Basseterre, St. Kitts, November 29, 2015 (SKNIS)—Persons wanting to know how much money former Director of Public Prosecutions (DPP), Travers Sinanan, was requesting from the Government can access this information via the court according to Attorney General, Honourable Vincent Byron Jr., during a broadcast of “Working For You” on Wednesday (November 25).
The attorney general was responding to a question from a caller who asked why the Government did not disclose the payout to Mr. Sinanan in the interest of freedom of information. But Minister Byron said that Mr.
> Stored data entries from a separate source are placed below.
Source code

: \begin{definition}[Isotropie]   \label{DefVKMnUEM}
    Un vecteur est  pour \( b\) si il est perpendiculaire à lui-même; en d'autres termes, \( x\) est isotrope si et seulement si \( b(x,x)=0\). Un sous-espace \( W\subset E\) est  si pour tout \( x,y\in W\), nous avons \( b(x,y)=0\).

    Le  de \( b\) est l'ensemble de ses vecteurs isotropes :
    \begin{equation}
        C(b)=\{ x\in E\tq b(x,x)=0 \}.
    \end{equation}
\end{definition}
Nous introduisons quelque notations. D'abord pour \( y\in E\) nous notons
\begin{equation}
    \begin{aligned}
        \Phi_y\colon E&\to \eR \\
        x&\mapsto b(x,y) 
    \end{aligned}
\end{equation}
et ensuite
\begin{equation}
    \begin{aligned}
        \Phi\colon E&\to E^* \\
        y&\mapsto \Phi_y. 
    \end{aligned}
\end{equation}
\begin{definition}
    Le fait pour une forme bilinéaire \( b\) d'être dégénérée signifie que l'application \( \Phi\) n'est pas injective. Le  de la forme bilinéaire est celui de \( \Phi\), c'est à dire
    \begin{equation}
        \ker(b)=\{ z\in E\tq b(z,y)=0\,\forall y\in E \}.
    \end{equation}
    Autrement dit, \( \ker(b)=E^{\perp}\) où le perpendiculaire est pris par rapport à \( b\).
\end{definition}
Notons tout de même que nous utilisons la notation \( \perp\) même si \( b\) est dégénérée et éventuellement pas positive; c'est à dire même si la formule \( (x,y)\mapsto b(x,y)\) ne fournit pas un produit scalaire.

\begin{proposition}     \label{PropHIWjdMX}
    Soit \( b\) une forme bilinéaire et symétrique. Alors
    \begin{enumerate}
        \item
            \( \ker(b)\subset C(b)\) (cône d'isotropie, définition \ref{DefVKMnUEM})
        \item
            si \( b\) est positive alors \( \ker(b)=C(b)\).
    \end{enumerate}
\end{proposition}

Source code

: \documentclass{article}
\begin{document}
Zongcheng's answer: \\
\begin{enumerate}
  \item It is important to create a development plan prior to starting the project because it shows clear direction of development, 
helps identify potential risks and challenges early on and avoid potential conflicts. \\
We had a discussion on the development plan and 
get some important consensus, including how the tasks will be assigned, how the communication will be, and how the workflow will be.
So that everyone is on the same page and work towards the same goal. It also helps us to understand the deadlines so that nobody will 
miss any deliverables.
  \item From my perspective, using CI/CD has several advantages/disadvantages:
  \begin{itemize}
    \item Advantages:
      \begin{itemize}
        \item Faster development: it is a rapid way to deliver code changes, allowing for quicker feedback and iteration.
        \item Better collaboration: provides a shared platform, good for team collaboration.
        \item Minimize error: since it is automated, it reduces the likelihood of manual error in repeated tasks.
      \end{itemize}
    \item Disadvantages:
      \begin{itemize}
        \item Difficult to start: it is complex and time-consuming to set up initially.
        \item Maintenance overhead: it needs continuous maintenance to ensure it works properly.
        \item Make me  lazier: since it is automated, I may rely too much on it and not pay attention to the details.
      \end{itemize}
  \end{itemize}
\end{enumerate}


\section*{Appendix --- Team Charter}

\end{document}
Sinanan’s annual salary was public information and that his payout demands when he was dismissed by the Government earlier this year cannot exceed a certain amount.
The Government of St. Kitts and Nevis reached a settlement in the case against former Director of Public Prosecution (DPP) Travers Sinanan on September 21. The case involved a challenge brought by Mr. Sinanan, that although his contract with the Government of St. Kitts and Nevis came to an end on July 14, 2015, he had a right to continue in office because he had security of tenure under the Constitution; he asked for a number of declarations along that line.
“Mr. Sinanan filed a case in court. This is a public document. And any journalist, any citizen could have gone to the court and had access to what Mr. Sinanan was asking for. In his claim, Mr. Sinanan said how much he worked for; his contract was filed,” the attorney general said. “In the court case also was a response from the attorney general in the case explaining it. No one, as far as I know saw the documents. These were public documents. (Do) you need a Freedom of Information Bill for that? All it needed was a $5 stamp (and) you get access to the file to see what he asked for.”
He disclosed that Mr. Sinanan, who is 57 years old, was not allowed to work beyond the age of 55 according to the law. Mr. Byron further explained that at a salary of $120,000 a year, the former DPP was requesting a three-year contract extension as he interpreted the law to mean he could work an additional three years. Without disclosing any further information, due to the gag order agreed to by both the Government and Mr. Sinanan, the attorney general said that Mr. Sinanan would have earned $360,000 over the three-year period. He said though, based on this information, the former DPP cannot earn more than $360,000. He also categorically dismissed figures being rumored that the payout amounted to $5 million.
In the meantime, Minister Byron explained the rationale to settle with Mr. Sinanan, rather than allowing the case to drag on possibly delaying the criminal assizes in September.
“We said he had no case, but there is a reason which we said why we appeared to get it off the books as quickly as possible. On the 21st of September, the case was in court; the September assizes began on the 22nd of September. There were 50 cases pending; 32 traversed from last May. The criminal justice system—should we hold up that to fight Mr. Sinanan when he could go to the Court of Appeal, to the Privy Council? Should we hold the people of St. Kitts and Nevis ransom, trying to manners Mr. Sinanan…? the attorney general asked.